### Task item
Below are some records. Copy every line in them that holds "text".

### Records from a dataset
[Start of section]

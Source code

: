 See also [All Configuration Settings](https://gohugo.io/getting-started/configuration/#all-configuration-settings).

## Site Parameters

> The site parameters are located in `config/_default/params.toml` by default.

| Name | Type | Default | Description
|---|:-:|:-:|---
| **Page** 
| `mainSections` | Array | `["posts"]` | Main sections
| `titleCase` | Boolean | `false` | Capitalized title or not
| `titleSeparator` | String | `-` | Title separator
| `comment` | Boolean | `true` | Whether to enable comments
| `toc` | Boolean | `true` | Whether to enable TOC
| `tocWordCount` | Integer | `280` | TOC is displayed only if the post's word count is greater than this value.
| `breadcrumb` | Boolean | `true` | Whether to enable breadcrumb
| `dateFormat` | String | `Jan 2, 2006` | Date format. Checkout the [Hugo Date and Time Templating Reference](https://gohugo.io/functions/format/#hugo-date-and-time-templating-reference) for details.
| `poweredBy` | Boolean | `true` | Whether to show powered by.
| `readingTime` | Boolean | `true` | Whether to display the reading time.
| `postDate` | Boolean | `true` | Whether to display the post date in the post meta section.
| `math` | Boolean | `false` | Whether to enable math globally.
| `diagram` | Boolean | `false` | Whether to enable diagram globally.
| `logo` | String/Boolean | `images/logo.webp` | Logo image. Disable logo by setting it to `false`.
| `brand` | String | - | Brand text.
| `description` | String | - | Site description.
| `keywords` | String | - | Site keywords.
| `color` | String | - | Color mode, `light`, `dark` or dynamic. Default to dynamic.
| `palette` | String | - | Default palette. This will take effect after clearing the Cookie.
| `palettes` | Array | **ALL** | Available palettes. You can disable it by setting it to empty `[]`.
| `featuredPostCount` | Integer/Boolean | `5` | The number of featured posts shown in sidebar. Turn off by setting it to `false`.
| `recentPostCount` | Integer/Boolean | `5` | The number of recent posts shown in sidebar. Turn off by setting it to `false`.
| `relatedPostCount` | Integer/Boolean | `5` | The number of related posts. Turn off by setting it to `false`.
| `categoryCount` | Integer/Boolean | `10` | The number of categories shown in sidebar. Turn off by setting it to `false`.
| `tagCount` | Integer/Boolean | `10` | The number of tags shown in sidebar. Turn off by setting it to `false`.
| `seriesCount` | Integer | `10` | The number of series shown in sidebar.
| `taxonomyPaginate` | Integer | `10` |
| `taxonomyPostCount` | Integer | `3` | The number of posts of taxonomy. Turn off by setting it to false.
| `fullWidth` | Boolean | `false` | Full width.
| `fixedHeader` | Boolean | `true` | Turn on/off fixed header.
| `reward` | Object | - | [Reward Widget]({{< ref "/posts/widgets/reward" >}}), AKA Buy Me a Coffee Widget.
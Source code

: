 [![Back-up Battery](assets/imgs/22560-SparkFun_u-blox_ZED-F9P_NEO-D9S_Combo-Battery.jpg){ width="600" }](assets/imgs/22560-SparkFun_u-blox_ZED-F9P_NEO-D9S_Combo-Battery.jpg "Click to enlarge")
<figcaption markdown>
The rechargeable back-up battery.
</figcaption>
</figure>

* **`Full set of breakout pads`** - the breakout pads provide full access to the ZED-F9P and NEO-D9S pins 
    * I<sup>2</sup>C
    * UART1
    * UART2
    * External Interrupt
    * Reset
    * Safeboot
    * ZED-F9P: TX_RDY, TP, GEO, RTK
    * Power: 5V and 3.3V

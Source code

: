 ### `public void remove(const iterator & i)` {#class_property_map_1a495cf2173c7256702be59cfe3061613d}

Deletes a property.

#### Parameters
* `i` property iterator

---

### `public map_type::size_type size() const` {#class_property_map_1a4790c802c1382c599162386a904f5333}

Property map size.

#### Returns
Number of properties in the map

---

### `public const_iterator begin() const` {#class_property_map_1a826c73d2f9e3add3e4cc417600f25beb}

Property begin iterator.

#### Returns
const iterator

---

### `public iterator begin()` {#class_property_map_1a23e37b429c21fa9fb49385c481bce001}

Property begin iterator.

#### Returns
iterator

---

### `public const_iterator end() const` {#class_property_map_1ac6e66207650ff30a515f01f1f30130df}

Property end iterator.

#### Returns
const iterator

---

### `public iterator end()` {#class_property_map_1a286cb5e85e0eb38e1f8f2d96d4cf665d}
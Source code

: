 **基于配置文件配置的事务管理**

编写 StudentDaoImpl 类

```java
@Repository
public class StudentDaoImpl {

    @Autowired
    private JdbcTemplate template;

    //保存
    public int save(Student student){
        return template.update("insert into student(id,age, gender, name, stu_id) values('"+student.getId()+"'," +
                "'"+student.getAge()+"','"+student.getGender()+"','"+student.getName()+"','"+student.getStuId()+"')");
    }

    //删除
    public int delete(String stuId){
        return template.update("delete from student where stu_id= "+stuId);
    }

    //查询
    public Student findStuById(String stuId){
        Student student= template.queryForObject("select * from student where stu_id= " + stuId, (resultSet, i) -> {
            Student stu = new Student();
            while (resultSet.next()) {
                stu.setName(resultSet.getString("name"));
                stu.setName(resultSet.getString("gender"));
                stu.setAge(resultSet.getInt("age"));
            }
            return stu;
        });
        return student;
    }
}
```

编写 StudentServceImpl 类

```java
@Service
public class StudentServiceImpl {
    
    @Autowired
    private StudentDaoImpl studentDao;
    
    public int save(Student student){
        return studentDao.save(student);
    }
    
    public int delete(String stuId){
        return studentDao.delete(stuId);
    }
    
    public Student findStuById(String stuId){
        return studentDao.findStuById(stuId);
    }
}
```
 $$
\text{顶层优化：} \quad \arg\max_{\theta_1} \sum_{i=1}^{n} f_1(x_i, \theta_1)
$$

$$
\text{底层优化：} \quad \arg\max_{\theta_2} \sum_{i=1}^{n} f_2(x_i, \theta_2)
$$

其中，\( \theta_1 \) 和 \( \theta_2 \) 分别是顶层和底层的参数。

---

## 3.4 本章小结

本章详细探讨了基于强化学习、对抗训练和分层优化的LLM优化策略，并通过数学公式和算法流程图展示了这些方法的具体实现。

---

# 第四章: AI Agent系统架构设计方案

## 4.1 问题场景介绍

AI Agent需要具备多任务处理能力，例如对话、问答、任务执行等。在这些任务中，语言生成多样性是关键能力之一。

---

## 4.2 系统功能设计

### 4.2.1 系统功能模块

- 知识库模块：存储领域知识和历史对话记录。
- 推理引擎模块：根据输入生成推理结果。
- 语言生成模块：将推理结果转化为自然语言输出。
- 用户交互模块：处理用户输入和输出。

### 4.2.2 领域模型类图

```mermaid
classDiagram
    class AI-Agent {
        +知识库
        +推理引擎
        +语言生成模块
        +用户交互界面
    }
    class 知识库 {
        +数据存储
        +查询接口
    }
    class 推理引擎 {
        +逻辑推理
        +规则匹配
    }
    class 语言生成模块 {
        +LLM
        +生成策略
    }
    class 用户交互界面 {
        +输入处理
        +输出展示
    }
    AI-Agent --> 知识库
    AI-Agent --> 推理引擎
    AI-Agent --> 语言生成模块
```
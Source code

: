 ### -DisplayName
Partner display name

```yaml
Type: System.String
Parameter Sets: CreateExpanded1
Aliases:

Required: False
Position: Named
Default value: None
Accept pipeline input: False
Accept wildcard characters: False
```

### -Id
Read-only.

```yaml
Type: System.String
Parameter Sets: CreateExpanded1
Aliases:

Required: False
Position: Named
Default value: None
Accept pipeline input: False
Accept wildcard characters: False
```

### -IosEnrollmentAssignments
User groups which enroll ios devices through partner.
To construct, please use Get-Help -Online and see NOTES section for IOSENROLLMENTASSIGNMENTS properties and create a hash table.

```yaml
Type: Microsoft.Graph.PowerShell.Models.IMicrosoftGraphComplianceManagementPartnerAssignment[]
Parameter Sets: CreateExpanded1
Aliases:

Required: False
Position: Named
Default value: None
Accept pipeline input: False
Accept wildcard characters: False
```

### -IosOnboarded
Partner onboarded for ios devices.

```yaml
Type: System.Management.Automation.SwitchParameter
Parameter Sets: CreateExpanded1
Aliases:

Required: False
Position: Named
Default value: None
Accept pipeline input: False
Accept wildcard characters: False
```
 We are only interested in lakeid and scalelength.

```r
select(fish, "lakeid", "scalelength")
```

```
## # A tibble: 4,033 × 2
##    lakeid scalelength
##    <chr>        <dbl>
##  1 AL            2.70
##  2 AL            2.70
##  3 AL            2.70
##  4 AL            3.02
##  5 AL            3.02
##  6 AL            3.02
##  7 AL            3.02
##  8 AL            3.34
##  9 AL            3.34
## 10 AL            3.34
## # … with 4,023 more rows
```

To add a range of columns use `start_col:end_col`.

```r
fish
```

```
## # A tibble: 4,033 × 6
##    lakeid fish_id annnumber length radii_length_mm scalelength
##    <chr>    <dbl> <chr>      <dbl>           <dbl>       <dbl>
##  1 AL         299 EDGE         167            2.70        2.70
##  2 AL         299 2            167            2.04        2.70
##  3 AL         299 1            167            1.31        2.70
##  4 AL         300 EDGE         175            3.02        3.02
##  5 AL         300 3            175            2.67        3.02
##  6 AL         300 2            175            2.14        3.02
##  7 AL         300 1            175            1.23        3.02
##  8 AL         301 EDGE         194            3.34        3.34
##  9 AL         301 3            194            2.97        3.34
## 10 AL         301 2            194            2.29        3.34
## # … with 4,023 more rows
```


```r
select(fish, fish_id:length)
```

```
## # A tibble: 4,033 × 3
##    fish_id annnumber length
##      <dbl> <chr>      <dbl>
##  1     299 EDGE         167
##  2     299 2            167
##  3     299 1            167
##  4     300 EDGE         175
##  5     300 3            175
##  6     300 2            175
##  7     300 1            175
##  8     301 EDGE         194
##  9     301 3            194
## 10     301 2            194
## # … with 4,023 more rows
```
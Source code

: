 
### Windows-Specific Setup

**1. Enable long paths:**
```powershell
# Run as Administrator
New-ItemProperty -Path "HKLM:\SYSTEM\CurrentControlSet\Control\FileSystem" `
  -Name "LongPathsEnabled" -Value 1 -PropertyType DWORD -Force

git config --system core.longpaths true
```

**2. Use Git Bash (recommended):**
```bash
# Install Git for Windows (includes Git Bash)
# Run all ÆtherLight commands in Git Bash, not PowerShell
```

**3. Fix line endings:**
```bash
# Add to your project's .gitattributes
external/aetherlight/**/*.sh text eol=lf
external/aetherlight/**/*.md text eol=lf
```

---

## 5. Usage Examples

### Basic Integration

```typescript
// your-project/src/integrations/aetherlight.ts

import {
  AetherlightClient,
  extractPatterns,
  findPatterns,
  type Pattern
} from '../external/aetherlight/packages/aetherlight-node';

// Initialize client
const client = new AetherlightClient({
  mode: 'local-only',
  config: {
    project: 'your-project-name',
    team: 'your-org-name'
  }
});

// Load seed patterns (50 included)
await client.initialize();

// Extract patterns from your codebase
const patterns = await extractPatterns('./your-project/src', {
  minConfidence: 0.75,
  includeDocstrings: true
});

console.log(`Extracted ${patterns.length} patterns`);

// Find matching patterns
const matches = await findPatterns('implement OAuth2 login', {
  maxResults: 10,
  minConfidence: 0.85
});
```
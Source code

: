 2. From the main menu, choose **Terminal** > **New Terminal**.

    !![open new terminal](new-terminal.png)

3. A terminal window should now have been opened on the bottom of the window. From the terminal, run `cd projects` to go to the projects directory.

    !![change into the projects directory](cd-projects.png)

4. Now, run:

[End of section]

### Task answer
| `brand` | String | - | Brand text.
\text{顶层优化：} \quad \arg\max_{\theta_1} \sum_{i=1}^{n} f_1(x_i, \theta_1)
\text{底层优化：} \quad \arg\max_{\theta_2} \sum_{i=1}^{n} f_2(x_i, \theta_2)
external/aetherlight/**/*.sh text eol=lf
external/aetherlight/**/*.md text eol=lf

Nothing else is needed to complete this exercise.